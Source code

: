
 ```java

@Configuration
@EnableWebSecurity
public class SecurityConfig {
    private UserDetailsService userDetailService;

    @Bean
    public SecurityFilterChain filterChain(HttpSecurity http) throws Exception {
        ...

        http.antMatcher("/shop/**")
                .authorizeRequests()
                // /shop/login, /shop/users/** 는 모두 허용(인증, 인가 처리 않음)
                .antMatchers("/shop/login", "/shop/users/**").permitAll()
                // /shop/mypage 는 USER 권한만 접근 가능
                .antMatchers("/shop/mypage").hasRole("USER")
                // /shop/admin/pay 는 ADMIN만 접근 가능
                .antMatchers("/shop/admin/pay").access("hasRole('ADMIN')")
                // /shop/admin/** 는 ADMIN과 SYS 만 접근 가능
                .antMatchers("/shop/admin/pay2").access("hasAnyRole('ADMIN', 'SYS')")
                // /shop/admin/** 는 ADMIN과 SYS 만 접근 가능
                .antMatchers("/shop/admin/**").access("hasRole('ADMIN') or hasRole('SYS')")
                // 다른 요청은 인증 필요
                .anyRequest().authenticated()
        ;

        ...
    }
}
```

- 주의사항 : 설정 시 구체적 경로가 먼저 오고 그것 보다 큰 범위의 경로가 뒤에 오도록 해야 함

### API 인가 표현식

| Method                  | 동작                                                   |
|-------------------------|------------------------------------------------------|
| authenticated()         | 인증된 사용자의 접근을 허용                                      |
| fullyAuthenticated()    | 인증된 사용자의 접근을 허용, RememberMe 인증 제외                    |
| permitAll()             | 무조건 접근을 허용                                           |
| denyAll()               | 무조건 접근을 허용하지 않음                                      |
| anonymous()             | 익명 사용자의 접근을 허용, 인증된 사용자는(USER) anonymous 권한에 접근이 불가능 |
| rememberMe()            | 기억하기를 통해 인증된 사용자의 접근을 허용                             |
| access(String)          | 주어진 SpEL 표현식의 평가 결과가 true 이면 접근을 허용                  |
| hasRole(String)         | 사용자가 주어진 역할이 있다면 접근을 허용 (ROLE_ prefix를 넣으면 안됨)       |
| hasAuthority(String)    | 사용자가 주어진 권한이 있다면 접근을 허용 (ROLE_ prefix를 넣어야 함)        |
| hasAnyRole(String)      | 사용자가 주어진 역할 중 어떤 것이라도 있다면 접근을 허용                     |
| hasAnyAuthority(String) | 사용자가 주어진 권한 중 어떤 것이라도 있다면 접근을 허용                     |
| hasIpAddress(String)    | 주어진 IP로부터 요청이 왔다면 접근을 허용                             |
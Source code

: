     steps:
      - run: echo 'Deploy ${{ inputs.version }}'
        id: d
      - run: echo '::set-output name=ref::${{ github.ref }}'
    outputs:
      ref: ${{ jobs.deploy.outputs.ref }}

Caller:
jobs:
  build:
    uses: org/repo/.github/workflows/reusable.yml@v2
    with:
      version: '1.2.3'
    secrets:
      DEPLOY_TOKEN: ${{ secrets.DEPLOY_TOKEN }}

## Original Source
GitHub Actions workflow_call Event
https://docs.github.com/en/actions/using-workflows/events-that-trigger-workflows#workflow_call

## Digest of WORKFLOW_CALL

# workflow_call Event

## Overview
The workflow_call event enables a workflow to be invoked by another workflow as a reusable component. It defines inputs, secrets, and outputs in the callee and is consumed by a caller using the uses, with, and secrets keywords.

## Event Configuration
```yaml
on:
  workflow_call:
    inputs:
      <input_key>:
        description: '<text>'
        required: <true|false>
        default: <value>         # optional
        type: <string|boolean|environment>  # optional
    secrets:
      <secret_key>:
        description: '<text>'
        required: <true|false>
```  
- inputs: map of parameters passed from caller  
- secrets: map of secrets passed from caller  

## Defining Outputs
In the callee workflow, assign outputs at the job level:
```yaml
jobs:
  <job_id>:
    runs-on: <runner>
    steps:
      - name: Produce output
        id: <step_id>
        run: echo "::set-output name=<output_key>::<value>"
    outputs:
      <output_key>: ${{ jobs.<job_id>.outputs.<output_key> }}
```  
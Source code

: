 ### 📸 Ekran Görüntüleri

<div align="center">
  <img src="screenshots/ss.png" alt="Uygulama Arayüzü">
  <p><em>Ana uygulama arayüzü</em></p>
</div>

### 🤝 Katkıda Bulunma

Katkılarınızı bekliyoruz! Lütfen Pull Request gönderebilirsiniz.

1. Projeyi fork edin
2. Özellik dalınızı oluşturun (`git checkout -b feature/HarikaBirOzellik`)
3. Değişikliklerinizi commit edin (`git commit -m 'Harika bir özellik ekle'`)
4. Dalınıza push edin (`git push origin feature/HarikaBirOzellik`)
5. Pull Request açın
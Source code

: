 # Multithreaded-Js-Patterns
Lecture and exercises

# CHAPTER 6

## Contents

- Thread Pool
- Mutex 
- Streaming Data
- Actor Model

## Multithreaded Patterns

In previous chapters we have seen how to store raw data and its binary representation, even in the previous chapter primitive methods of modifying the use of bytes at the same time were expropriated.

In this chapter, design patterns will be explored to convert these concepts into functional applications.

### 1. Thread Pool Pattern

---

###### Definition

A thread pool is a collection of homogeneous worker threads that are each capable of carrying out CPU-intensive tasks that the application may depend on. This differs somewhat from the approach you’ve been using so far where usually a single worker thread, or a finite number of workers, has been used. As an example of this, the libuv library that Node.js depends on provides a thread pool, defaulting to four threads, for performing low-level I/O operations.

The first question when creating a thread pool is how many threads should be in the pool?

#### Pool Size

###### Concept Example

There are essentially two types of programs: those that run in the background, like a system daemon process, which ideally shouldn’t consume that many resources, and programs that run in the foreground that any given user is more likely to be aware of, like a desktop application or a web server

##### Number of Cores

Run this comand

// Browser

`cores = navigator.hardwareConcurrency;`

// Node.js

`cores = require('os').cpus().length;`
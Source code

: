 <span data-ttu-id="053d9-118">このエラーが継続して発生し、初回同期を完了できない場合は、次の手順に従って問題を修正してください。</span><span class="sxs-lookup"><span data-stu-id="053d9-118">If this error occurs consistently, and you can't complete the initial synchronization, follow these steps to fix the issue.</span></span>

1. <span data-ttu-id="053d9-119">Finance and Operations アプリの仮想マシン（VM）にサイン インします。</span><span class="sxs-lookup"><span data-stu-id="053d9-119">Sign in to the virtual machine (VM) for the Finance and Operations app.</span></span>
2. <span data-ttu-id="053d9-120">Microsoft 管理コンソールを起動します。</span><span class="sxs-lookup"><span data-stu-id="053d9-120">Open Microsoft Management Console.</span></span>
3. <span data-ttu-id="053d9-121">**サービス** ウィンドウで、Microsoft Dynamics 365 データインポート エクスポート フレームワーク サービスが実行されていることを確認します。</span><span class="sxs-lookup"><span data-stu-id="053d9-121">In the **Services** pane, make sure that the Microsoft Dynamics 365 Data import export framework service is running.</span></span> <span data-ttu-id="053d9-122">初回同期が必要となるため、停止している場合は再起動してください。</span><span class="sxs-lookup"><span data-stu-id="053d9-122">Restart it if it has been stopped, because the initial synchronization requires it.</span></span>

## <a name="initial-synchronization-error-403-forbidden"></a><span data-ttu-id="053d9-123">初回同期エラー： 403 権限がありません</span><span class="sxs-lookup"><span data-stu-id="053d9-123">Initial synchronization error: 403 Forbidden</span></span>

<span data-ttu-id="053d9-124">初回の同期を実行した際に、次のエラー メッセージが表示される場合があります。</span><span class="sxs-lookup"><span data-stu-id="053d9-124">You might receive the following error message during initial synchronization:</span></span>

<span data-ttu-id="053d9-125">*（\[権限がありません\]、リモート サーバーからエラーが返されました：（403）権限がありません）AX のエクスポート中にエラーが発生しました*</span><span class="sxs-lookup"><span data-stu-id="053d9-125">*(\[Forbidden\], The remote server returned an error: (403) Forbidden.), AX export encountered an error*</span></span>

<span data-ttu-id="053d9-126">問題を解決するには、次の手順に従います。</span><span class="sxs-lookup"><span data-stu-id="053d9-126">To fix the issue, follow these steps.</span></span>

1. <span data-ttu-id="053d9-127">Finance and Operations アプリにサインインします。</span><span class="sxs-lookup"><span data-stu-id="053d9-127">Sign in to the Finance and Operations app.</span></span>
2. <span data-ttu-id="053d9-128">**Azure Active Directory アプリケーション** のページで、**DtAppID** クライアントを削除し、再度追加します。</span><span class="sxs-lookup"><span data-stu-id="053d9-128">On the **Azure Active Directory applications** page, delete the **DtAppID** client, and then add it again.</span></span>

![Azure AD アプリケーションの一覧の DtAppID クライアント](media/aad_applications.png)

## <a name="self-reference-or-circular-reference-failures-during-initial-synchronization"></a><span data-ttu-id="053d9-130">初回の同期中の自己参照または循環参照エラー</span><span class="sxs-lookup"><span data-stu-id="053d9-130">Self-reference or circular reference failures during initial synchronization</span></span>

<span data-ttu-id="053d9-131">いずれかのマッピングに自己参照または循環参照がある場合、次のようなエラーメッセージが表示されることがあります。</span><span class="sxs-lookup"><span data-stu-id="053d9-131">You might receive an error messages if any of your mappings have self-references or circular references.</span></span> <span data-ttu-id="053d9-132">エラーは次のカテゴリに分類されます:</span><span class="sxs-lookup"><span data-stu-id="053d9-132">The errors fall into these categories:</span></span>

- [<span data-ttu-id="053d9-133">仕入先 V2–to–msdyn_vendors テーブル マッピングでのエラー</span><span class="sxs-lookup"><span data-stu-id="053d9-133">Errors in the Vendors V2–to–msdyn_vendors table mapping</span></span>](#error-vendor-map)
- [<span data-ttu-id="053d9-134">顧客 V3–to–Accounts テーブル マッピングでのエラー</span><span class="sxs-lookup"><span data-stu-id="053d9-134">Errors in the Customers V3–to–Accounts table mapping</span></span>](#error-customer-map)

▶ _Assigned task_:
Return every line above in which the string "prefix를" occurs.

▶ _Response below_:
| hasRole(String)         | 사용자가 주어진 역할이 있다면 접근을 허용 (ROLE_ prefix를 넣으면 안됨)       |
| hasAuthority(String)    | 사용자가 주어진 권한이 있다면 접근을 허용 (ROLE_ prefix를 넣어야 함)        |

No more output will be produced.